I was so excited to hike Opal Creek wilderness with Fransizka from Hike Oregon. She had been here two years ago so it was great to hear her perspective on how the winter weather has forever changed the trail. Opal Creek Wilderness homes the largest old-growth forest of the Western Cascades, with Douglas Firs and Cedars up to 1,000 years old. Historically, Opal Creek and Jawbone Flats held home to a steam powered saw mill in 1943.

 

We left Eugene at 8am to make it to the Opal Creek trailhead by 10. Took us a bit longer than expected because the amount of pot holes and landslides on the road in. This year was quite snowy and we had read that the snow had melted in mid-march. We still saw quite a bit on the ground.

 

Opal Creek is a very busy trail in the summer despite the 7.4 mile loop. In the summer, Opal pool swarms with people wanting to swim in the beautiful blue water. Which is why I enjoy hiking crowed creeks in the off season to enjoy the nature as is. 

 

The hike starts out on a gravel road where you walk for 3.7 miles to Jawbone Flats. Jawbone flats is an off-grid non-profit that hosts youth backpacking trips all summer long for youth. The trail will take you through the small old mining town, follow signs to Opal Pool (1/4 mile). When you reach the fork for the Kopetski trail, you can follow that up to the left to see two small waterfalls, we took it to the right to follow the loop through the woods, this sign reads opal pool.

 

You will meet a bridge that takes you across to Opal Pool, which is the popular swimming area in the summer. After you cross the bridge over Opal Pool there is a great ridge of rocks to stop for lunch, which is what we did. If you don't want to make your hike longer, you can turn back around where you came from at this point and go back through Jawbone Flats. 

 

Continue on the trail through the woods giving you different views of the North Fork Santiam River. You will see old Cedar and Douglas Fir trees as you reach the bridge to take you back across the river. This then closes the loop and you will walk about 2.5 miles back down the gravel road to your car.

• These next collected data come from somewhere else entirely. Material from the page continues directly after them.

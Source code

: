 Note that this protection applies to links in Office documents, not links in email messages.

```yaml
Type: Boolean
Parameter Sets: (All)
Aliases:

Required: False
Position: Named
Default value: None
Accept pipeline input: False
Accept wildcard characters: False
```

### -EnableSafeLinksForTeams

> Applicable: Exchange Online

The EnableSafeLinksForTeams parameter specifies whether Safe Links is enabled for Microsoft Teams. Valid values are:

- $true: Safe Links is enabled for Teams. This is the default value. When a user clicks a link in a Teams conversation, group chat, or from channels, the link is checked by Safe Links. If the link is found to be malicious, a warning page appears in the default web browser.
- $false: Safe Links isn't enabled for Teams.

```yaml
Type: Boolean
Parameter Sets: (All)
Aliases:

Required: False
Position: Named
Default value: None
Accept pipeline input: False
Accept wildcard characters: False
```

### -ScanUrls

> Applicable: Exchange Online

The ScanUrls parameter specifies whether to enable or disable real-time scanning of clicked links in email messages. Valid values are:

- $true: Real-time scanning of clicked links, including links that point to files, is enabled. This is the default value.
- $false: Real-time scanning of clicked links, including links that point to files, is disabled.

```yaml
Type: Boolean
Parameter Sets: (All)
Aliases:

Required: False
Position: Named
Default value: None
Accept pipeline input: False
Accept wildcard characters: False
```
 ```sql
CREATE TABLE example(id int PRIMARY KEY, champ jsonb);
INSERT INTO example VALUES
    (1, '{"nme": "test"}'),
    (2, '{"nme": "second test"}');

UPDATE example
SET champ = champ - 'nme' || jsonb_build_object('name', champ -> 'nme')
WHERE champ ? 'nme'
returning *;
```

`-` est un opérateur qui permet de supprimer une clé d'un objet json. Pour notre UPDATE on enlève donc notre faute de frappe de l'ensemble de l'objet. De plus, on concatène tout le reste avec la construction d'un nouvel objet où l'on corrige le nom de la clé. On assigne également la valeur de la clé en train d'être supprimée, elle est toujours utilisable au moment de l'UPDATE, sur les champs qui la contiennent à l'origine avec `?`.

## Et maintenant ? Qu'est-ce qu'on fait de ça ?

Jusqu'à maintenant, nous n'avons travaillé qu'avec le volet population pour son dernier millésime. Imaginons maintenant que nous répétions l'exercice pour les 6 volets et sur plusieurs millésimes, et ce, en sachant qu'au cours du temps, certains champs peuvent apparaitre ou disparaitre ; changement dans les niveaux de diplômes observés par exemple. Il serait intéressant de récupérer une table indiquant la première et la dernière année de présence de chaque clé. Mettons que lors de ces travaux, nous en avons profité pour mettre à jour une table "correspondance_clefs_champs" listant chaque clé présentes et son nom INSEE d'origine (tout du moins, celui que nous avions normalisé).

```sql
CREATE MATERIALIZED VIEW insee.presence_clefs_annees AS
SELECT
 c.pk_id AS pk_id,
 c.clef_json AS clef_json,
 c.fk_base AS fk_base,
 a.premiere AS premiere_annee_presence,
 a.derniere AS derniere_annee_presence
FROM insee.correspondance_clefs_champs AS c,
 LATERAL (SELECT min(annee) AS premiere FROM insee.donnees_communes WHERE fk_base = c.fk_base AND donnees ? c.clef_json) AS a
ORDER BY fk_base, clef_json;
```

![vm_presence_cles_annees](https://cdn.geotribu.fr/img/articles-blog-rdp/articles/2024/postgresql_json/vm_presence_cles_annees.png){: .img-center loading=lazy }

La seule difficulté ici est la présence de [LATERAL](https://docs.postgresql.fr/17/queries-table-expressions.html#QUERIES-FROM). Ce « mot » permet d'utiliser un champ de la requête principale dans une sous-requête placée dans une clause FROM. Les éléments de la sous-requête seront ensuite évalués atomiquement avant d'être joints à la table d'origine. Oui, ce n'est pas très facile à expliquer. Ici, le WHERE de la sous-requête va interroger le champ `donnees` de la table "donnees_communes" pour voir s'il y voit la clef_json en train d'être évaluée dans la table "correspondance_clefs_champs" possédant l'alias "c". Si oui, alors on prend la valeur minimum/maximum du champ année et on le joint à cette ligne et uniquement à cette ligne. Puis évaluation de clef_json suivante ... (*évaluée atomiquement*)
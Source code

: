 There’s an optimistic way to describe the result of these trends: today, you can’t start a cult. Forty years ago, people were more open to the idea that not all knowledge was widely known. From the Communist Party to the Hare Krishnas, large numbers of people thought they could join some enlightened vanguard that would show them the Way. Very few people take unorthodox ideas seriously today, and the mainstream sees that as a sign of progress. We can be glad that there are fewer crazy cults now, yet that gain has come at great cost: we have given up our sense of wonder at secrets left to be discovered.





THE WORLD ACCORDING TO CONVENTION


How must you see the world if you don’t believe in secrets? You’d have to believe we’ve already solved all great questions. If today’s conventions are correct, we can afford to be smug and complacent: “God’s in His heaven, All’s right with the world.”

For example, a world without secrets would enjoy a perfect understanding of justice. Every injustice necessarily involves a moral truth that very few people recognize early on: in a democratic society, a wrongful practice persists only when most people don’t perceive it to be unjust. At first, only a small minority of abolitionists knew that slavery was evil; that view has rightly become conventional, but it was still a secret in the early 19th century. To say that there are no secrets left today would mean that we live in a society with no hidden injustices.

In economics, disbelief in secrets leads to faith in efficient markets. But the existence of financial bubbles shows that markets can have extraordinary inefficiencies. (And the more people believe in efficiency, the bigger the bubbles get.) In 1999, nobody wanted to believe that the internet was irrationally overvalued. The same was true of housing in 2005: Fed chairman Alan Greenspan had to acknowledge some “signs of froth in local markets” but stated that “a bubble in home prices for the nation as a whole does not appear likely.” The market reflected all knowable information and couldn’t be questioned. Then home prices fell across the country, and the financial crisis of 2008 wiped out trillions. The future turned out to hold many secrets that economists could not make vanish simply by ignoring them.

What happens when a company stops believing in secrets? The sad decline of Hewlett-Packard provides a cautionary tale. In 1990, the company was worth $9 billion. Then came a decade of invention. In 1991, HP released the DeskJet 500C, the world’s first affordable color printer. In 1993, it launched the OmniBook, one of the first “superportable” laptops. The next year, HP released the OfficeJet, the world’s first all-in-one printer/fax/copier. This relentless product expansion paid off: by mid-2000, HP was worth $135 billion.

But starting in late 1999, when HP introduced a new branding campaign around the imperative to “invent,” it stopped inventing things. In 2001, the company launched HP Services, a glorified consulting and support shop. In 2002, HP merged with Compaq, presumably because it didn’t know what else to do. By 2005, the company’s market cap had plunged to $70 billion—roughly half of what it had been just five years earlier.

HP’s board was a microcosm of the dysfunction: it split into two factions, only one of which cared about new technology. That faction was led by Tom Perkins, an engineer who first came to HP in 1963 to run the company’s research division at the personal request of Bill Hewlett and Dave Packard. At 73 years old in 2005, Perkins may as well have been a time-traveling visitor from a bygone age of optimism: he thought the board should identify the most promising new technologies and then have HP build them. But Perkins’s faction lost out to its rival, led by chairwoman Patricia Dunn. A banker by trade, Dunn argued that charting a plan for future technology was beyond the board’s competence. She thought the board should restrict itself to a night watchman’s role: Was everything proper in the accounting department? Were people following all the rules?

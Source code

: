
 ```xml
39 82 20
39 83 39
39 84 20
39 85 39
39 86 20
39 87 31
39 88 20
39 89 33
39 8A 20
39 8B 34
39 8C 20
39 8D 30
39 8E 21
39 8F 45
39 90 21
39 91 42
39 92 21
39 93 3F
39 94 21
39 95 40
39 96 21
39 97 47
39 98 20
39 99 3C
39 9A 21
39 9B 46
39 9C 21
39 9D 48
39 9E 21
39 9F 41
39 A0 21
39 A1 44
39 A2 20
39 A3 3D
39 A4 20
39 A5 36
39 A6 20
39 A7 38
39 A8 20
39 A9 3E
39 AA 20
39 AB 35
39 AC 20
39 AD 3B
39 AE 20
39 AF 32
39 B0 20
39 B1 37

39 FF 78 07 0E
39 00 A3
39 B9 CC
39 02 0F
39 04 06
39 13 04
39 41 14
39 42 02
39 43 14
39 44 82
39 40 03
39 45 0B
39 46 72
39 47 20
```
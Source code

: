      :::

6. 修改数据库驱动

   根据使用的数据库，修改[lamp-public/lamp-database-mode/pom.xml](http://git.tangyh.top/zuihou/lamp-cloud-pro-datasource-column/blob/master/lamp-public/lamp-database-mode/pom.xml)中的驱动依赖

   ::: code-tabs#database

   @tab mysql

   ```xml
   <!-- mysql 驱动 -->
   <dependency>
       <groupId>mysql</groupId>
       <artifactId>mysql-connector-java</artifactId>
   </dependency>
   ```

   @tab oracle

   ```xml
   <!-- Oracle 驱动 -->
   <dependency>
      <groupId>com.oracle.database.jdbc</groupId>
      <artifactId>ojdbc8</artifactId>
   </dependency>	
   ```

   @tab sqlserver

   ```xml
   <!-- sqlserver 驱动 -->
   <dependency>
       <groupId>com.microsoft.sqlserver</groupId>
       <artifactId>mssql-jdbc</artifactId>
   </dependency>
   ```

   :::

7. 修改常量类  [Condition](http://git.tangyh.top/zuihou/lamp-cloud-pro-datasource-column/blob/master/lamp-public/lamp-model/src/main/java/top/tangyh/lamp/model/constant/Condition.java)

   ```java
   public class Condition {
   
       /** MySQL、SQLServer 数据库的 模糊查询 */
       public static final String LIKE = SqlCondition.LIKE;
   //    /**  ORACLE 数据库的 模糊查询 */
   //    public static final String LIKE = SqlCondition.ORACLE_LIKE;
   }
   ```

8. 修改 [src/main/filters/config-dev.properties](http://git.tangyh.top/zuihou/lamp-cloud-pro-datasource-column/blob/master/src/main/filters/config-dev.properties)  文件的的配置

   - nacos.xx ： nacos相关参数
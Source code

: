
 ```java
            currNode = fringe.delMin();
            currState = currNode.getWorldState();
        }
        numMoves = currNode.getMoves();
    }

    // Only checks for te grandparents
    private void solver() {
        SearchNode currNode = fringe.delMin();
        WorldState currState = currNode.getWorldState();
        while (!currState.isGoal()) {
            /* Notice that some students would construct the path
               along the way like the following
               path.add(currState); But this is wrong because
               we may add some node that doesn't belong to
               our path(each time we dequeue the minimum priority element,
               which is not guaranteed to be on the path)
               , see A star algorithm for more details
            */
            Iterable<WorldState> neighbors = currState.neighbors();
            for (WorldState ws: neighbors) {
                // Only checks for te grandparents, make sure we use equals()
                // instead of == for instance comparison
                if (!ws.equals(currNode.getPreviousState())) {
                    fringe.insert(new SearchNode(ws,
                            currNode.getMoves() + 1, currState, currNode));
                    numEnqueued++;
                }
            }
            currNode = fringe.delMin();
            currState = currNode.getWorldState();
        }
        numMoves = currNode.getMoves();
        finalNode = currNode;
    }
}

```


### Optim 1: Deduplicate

 Where we stopped to have lunch after passing the bridge

 

 

 

 Bridge crossing after seeing opal pool

 

Jawbone Flats area gives you the chance to see old machinery and abandon cars: 

 

 

 

Franziska of Hike Oregon got this beautiful photo of me at Opal Pool, check out her page for detailed videos and hiking blogs.

 

 

Directions from Eugene: Take the I-5 North to Salem, exit on 253; North Santiam Hwy 22. Watch for signs for Elkhorn Recreation Area, just after seeing a sign for Silver Falls State Park. At the second flashing yellow light turn left onto Little North Santiam Fork Rd. Take this 16 miles until you reach a fork in the road; stay on the left. This road becomes unpaved this point, and is full of potholes; take another 6 miles until you reach a gate for the trailhead. You will easily know that you reached the right spot as this trailhead is typically full of cars, especially in the summer. 

 

Hike: Easy

 

Fee: Northwest Trail Pass or $5 at trailhead

 

*Disclaimer:  the mileage, difficulty rating, directions depicted on this website are never 100% accurate. Always hike at your own risk, using your own equipment, common sense and knowledge.
Logan Dralle/ Her Oregon Life are not responsible if you or anyone in your party gets injured or lost while attempting one of the hikes featured on this page.